Tragedi ini memang tak semata hanya bencana saja. Namun sudah banyak kepentingan yang bertahun-tahun tarik ulur terjadi. Sehingga berdampak pada kebijakan-kebijakan yang diambil dan selanjutnya bisa berdampak bagi kondisi sosial masyarakat. Tentu saja advokasi yang dilakukan harus terus dilakuakn dengan evaluasi agar tak latah dan salah arah.
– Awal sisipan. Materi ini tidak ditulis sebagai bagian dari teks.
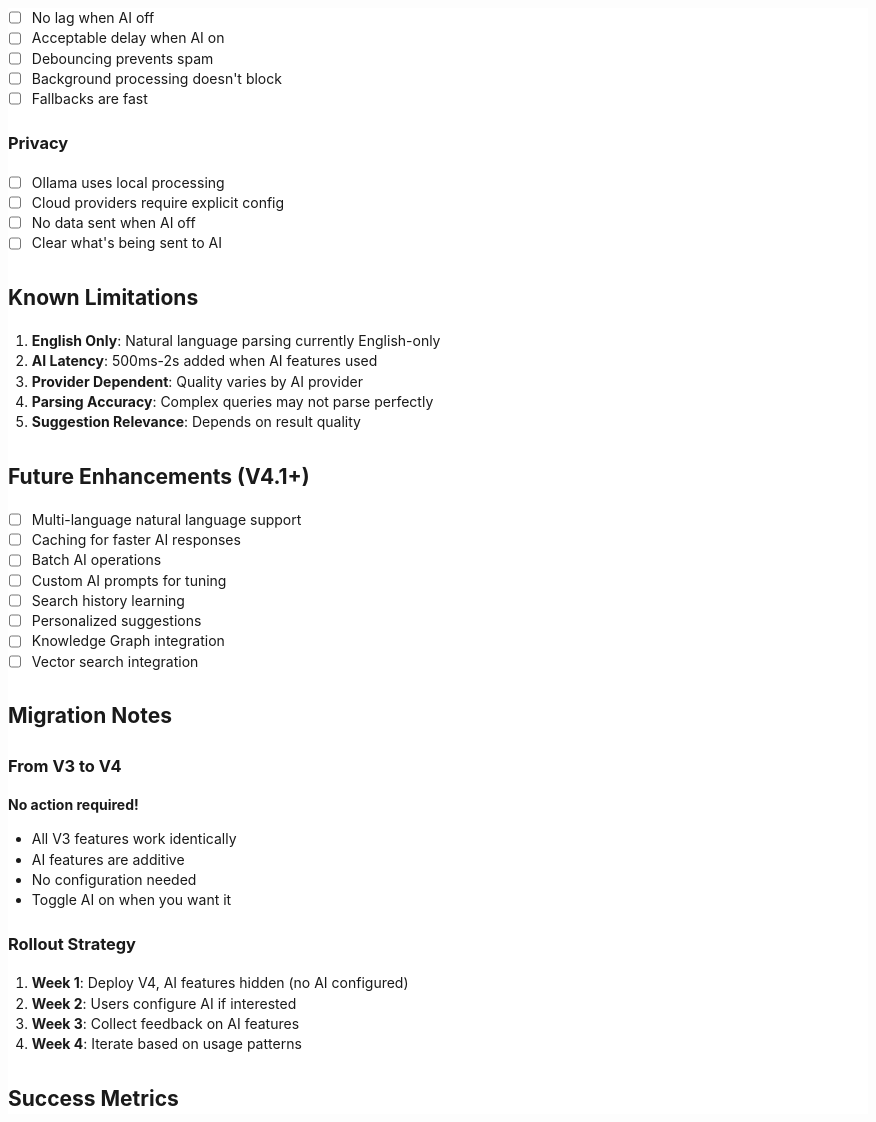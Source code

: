 - [ ] No lag when AI off
- [ ] Acceptable delay when AI on
- [ ] Debouncing prevents spam
- [ ] Background processing doesn't block
- [ ] Fallbacks are fast

### Privacy

- [ ] Ollama uses local processing
- [ ] Cloud providers require explicit config
- [ ] No data sent when AI off
- [ ] Clear what's being sent to AI

## Known Limitations

1. **English Only**: Natural language parsing currently English-only
2. **AI Latency**: 500ms-2s added when AI features used
3. **Provider Dependent**: Quality varies by AI provider
4. **Parsing Accuracy**: Complex queries may not parse perfectly
5. **Suggestion Relevance**: Depends on result quality

## Future Enhancements (V4.1+)

- [ ] Multi-language natural language support
- [ ] Caching for faster AI responses
- [ ] Batch AI operations
- [ ] Custom AI prompts for tuning
- [ ] Search history learning
- [ ] Personalized suggestions
- [ ] Knowledge Graph integration
- [ ] Vector search integration

## Migration Notes

### From V3 to V4

**No action required!**

- All V3 features work identically
- AI features are additive
- No configuration needed
- Toggle AI on when you want it

### Rollout Strategy

1. **Week 1**: Deploy V4, AI features hidden (no AI configured)
2. **Week 2**: Users configure AI if interested
3. **Week 3**: Collect feedback on AI features
4. **Week 4**: Iterate based on usage patterns

## Success Metrics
Satu hal yang paling penting tentu saja adalah ketegasan pemerintah dalam menyikapi tragedi ini. 
ditulis untuk majalah Kabare Kagama Edisi Wisuda UGM November 2012

1 komentar:

  1. BANGSA TEMBRE

    Selama PENGAMBIL KEPUTUSAN masih berpendapat
    • bahwa saat terjadi gempa banyak rumah yg roboh maka yang disalahkan gempanya;
    • bahwa saat terjadi angin puting beliung banyak pohon dan papan reklame roboh yang disalahkan anginnya;
    • bahwa saat hujan deras dikuti banjir/banjir bandangi yang disalahkan hujannya;
    • bahwa saat hujan deras terjadi tanggul jebol yang disalahkan hujannya.
    • bahwa saat terjadi kebakaran yang menimbulkan kerusakan dan kerugian yang disalahkan apinya;
    • bahwa saat terjadi serangan influensa yang menimbulkan penyakit flu dimana mana, yang disalahkan virusnya;
    • bahwa saat terjadi semburan lumpur yang menenggelamkan ribuan rumah yang disalahkan gempa

    Maka selama itu pula kita tidak pernah belajar dari kesalahan untuk memperbaiki masa depan. Kita akan terantuk masalah yg sama berulang ulang tanpa melakukan apa apa.